What you are asked to do →
Would you please retype, exactly, the lines of the listing below between the line with "<h3>:rocket:NGC 1566: The" and the line with "<b>Date:</b> 2022-01-14<br/>", inclusive?

Records shown →
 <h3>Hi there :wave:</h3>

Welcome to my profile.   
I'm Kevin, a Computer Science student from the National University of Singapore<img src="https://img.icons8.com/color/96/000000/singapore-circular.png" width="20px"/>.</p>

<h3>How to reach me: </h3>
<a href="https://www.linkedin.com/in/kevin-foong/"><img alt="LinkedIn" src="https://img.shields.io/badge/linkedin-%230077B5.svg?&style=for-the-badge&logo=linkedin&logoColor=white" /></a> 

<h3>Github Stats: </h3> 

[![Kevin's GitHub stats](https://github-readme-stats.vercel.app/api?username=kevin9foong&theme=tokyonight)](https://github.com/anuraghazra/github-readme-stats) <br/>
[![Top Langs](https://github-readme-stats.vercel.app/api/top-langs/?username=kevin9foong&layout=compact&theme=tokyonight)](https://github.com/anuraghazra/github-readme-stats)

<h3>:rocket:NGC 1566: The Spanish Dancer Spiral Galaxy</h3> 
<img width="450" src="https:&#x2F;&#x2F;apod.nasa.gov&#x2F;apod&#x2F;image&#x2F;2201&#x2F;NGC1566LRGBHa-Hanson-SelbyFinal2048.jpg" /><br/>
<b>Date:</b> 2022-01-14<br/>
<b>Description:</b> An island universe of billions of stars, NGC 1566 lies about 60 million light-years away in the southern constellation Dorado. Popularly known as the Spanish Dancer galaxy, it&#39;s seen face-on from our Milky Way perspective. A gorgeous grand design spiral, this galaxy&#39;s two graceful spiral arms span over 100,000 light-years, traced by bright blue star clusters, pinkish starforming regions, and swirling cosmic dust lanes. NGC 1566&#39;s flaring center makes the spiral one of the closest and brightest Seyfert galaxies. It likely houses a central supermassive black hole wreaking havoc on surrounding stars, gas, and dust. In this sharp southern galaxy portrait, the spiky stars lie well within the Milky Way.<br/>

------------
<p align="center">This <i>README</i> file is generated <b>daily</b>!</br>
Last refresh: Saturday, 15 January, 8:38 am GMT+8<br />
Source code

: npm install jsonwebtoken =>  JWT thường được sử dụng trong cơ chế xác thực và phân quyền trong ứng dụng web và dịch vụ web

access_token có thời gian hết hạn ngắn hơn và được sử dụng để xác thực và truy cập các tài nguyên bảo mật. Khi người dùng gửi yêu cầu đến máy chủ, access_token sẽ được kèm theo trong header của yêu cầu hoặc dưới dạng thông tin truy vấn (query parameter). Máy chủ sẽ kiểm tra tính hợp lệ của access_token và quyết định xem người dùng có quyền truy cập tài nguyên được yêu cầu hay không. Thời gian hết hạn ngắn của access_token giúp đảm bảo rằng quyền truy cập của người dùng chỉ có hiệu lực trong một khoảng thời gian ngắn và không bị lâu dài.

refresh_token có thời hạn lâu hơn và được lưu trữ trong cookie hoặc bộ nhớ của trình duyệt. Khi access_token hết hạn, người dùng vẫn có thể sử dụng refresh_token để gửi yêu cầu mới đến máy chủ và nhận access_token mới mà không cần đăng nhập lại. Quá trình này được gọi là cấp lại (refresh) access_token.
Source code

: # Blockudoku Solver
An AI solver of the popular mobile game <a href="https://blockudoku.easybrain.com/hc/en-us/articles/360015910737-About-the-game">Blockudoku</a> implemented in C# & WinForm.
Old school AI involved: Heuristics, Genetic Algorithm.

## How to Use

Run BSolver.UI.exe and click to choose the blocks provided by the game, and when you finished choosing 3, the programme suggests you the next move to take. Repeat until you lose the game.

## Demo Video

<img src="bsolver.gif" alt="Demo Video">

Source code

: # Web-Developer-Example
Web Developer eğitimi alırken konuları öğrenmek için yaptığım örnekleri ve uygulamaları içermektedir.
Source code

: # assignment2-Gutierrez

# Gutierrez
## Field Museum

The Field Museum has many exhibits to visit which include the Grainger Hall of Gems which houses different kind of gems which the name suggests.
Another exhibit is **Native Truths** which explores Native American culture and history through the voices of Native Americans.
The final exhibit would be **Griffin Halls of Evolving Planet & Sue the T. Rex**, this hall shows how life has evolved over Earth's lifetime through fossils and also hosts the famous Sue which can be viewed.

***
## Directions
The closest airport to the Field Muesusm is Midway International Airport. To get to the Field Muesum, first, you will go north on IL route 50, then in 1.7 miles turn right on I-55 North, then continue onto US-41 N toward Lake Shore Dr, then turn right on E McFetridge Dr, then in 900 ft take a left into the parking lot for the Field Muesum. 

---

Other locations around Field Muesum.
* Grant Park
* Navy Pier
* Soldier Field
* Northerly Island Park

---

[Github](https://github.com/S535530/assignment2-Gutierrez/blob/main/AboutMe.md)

Exercise result →
<h3>:rocket:NGC 1566: The Spanish Dancer Spiral Galaxy</h3> 
<img width="450" src="https:&#x2F;&#x2F;apod.nasa.gov&#x2F;apod&#x2F;image&#x2F;2201&#x2F;NGC1566LRGBHa-Hanson-SelbyFinal2048.jpg" /><br/>
<b>Date:</b> 2022-01-14<br/>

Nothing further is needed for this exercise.